CHAPTER IV
THE COAST, TO COUNTISBURY AND GLENTHORNE
The six miles or so of the North Devon coast between Lynmouth and Glenthorne, where it joins Somerset, may best be explored from Lynton by taking the coast-line on the way out, and returning by the uninteresting, but at any rate not difficult, main road. The outward scramble is quite sufficiently arduous. The road sets out at first, artlessly enough, full in view of the sea. It rises from about the sea-level at Lynmouth, steeply up to a height of some four hundred feet at Countisbury, passing beneath a rawly red, new villa built on the naked hillside by a wealthy person whose hobby it is said to be to visit a fresh place almost every summer, to build a house, and then to move away. The name of the house I forget; suffice it to say that the Lynmouth people, gazing with seared eyes upon it, know it as “The Blot.” Below, on the left, is the strand known as “Sillery Sands,” which sounds like champagne. Some style them “Silvery” sands, others even “celery”; but they are not “silvery”; and no celery, and still less any champagne, is to be found there.
At the summit of this steep road are the few scattered cottages of Countisbury, or “Cunsbear,” as the old writers have it. Few would suspect that the names of Countisbury and Canterbury have an origin nearly akin; yet it is so, “Kaint-ys-burig”—the “headland camp,” being closely allied to the original Kaintware-burig, the “camp of the men of Kent.” But to the writers of a generation ago, who wrote in a blissful age when there were no students of the science of place-names to call them to account, the name was set down as a contraction of “county’s boundary.” Distinctly good as this may possibly be as an effort of the imagination, it is not borne out by facts; for the county boundary did not exist at the time when the name came into being, county divisions having been settled at a much later date. Moreover, the boundary is a good three miles distant. Old Risdon, writing in 1630, is even more delightful. He takes what the scientific world styles the “line of least resistance,” and gaily dismisses it with “probably the land of some Countess.”
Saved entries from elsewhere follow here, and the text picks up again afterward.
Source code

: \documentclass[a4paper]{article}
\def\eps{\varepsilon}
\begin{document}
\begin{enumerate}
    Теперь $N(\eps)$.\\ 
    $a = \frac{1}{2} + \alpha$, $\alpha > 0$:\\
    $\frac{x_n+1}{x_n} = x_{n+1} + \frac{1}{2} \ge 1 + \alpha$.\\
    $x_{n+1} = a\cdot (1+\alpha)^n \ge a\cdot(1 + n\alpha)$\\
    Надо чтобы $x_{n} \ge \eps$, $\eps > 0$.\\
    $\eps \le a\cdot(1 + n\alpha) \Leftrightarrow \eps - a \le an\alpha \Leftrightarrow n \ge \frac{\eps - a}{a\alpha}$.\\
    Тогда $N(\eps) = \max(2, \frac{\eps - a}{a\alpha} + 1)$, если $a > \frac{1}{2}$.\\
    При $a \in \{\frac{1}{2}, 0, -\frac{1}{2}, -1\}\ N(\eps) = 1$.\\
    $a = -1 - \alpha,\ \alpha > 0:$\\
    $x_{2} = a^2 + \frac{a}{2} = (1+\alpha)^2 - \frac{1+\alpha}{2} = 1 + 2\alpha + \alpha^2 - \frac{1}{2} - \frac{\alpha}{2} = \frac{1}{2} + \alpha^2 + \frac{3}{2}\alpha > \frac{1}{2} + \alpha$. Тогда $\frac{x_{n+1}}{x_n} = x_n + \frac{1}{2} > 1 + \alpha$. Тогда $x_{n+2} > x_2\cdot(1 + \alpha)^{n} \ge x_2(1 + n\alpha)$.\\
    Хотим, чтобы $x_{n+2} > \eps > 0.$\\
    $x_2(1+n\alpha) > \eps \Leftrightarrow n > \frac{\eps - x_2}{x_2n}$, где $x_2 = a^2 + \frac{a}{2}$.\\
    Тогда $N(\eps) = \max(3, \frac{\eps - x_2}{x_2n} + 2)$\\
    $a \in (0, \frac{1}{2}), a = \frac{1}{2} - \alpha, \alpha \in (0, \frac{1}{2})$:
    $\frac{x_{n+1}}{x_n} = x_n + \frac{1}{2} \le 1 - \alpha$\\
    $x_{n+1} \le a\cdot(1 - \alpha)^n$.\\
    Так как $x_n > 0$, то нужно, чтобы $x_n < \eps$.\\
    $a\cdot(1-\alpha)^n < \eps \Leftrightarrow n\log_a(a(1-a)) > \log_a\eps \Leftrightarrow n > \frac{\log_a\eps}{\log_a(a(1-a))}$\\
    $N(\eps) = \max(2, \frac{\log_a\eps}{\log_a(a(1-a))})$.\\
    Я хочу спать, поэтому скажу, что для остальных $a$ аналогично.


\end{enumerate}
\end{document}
But there is not much of this Countisbury, about whose name there has been so much said. Just a bleached-looking, weather-beaten church, the “Blue Ball” inn, typical rural hostelry of these parts, and the school-house. For the life of me, I do not know which drone the loudest on a hot, drowsy summer afternoon; the bees or the school-children at their lessons—the bees, I believe. And that is all there is to Countisbury, you think. This, indeed, is the sum-total of the village, but the parish itself ranges down to the Lyn, which forms the boundary, as the curious may duly discover, set forth on the keystone of the bridge that spans the stream, just outside the grounds of the Tors Hotel, which itself is, therefore, in the parish of Countisbury.
THE “BLUE BALL.”
There is little within the old church, with the exception of some fine old characteristic West Country bench-ends, one of them bearing, boldly carved, the heraldic swan of the Bohuns and the bezants of the Courtenays.
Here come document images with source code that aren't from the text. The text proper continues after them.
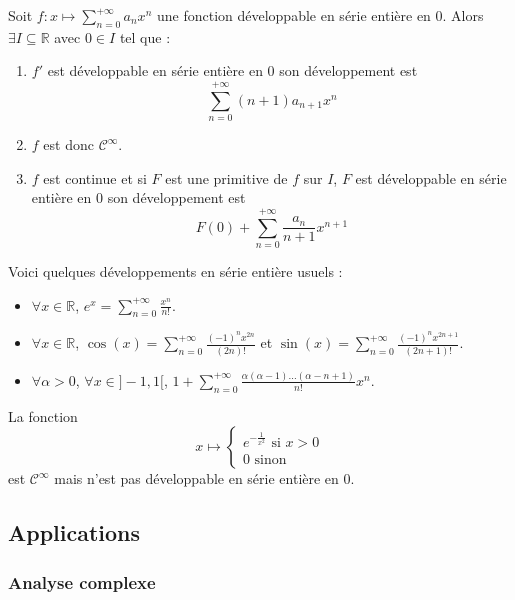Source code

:	\begin{proposition}
		Soit $f : x \mapsto \sum_{n=0}^{+\infty} a_n x^n$ une fonction développable en série entière en $0$. Alors $\exists I \subseteq \mathbb{R}$ avec $0 \in I$ tel que :
		\begin{enumerate}[label=(\roman*)]
			\item $f'$ est développable en série entière en $0$ son développement est
			\[ \sum_{n=0}^{+\infty} (n+1) a_{n+1} x^n \]
			\item $f$ est donc $\mathcal{C}^\infty$.
			\item $f$ est continue et si $F$ est une primitive de $f$ sur $I$, $F$ est développable en série entière en $0$ son développement est
			\[ F(0) + \sum_{n=0}^{+\infty} \frac{a_n}{n+1} x^{n+1} \]
		\end{enumerate}
	\end{proposition}

	\begin{example}
		Voici quelques développements en série entière usuels :
		\begin{itemize}
			\item $\forall x \in \mathbb{R}$, $e^x = \sum_{n=0}^{+\infty} \frac{x^n}{n!}$.
			\item $\forall x \in \mathbb{R}$, $\cos(x) = \sum_{n=0}^{+\infty} \frac{(-1)^n x^{2n}}{(2n)!}$ et $\sin(x) = \sum_{n=0}^{+\infty} \frac{(-1)^n x^{2n+1}}{(2n+1)!}$.
			\item $\forall \alpha > 0$, $\forall x \in ]-1,1[$, $1 + \sum_{n=0}^{+\infty} \frac{\alpha(\alpha - 1) \dots (\alpha - n + 1)}{n!} x^n$.
		\end{itemize}
	\end{example}


	\begin{cexample}
		La fonction
		\[
		x \mapsto \begin{cases}
			e^{-\frac{1}{x^2}} \text{ si } x > 0 \\
			0 \text{ sinon}
		\end{cases}
		\]
		est $\mathcal{C}^\infty$ mais n'est pas développable en série entière en $0$.
	\end{cexample}

	\subsection{Applications}

	\subsubsection{Analyse complexe}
We here come to that great projection, Countisbury Foreland, past the school-house and by footpaths. A lighthouse, very new, very glaring, with white paint and whitewashed enclosure-walls, near the head of the point, sears the eye on brilliant sunshiny days. It was built so recently as 1899, and equipped with the latest things in scientific apparatus. It casts a warning ray on clear nights, it moans weirdly in foggy weather, like the spirits of the damned; and, in addition, it has machinery for exploding charges of gun-cotton at regular intervals. It is wound up once in four hours, and then proceeds to automatically produce thirteen explosions in the hour. So, in one way and another it will be allowed the shipping of the Bristol Channel is well looked after. From this point, the coast of South Wales is distinctly seen, or is supposed to be. Visitors to Lynmouth have no desire to see it, for the sight is a prelude to rainy weather. The Mumbles is twenty-three miles distant, and yet the hoarse bellowing (or mumbling, if you like it better) of the lighthouse siren there in thick weather is distinctly heard, like the voice of a cow calling her calf.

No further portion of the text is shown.